- **What you should do**: Copy out the entries below exactly as they stand, but only from the line containing "This ecosystem is" through the line containing "Count syscalls by".

- **Given records**:
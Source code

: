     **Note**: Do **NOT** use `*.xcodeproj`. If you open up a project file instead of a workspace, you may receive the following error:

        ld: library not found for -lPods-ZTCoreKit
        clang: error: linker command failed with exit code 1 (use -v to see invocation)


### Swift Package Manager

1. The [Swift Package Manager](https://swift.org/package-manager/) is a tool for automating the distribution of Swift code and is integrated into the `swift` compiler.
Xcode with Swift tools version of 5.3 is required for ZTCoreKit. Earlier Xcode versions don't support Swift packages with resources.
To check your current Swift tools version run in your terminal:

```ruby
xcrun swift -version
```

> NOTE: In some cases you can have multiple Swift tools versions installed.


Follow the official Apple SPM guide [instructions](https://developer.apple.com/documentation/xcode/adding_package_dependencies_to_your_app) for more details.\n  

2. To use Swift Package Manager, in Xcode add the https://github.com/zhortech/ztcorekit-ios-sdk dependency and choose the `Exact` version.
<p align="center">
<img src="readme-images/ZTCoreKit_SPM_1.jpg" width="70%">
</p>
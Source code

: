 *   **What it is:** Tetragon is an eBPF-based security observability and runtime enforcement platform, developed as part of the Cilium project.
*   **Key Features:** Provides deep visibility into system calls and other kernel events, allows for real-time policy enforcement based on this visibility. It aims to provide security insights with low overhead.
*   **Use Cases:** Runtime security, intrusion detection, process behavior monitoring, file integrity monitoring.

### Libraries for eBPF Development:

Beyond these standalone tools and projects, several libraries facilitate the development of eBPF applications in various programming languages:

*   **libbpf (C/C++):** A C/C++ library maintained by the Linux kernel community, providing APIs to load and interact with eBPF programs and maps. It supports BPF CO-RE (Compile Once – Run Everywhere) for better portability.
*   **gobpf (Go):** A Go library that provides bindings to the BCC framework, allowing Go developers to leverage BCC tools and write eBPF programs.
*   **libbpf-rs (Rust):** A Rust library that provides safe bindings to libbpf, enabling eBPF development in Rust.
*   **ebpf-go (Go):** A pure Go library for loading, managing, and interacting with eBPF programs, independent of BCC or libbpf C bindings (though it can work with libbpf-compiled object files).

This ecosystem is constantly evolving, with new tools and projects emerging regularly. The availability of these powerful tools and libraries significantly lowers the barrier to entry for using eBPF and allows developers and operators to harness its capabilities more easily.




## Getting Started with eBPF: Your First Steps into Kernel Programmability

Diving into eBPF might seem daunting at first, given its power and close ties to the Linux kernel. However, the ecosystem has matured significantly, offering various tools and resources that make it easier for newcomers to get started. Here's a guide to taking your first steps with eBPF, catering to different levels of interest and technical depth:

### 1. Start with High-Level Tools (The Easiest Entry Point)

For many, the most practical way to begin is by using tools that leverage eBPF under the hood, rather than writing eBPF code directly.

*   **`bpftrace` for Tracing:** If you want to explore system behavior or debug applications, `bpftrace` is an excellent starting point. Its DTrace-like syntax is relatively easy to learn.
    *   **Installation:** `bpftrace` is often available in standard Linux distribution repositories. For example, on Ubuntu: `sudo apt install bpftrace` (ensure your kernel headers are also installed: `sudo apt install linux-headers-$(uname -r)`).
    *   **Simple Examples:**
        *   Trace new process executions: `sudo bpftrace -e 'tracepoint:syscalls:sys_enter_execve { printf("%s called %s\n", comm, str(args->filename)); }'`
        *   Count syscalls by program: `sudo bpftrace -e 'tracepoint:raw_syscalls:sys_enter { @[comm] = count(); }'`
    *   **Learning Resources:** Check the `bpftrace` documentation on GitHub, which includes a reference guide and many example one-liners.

- **Response**:
This ecosystem is constantly evolving, with new tools and projects emerging regularly. The availability of these powerful tools and libraries significantly lowers the barrier to entry for using eBPF and allows developers and operators to harness its capabilities more easily.




## Getting Started with eBPF: Your First Steps into Kernel Programmability

Diving into eBPF might seem daunting at first, given its power and close ties to the Linux kernel. However, the ecosystem has matured significantly, offering various tools and resources that make it easier for newcomers to get started. Here's a guide to taking your first steps with eBPF, catering to different levels of interest and technical depth:

### 1. Start with High-Level Tools (The Easiest Entry Point)

For many, the most practical way to begin is by using tools that leverage eBPF under the hood, rather than writing eBPF code directly.

*   **`bpftrace` for Tracing:** If you want to explore system behavior or debug applications, `bpftrace` is an excellent starting point. Its DTrace-like syntax is relatively easy to learn.
    *   **Installation:** `bpftrace` is often available in standard Linux distribution repositories. For example, on Ubuntu: `sudo apt install bpftrace` (ensure your kernel headers are also installed: `sudo apt install linux-headers-$(uname -r)`).
    *   **Simple Examples:**
        *   Trace new process executions: `sudo bpftrace -e 'tracepoint:syscalls:sys_enter_execve { printf("%s called %s\n", comm, str(args->filename)); }'`
        *   Count syscalls by program: `sudo bpftrace -e 'tracepoint:raw_syscalls:sys_enter { @[comm] = count(); }'`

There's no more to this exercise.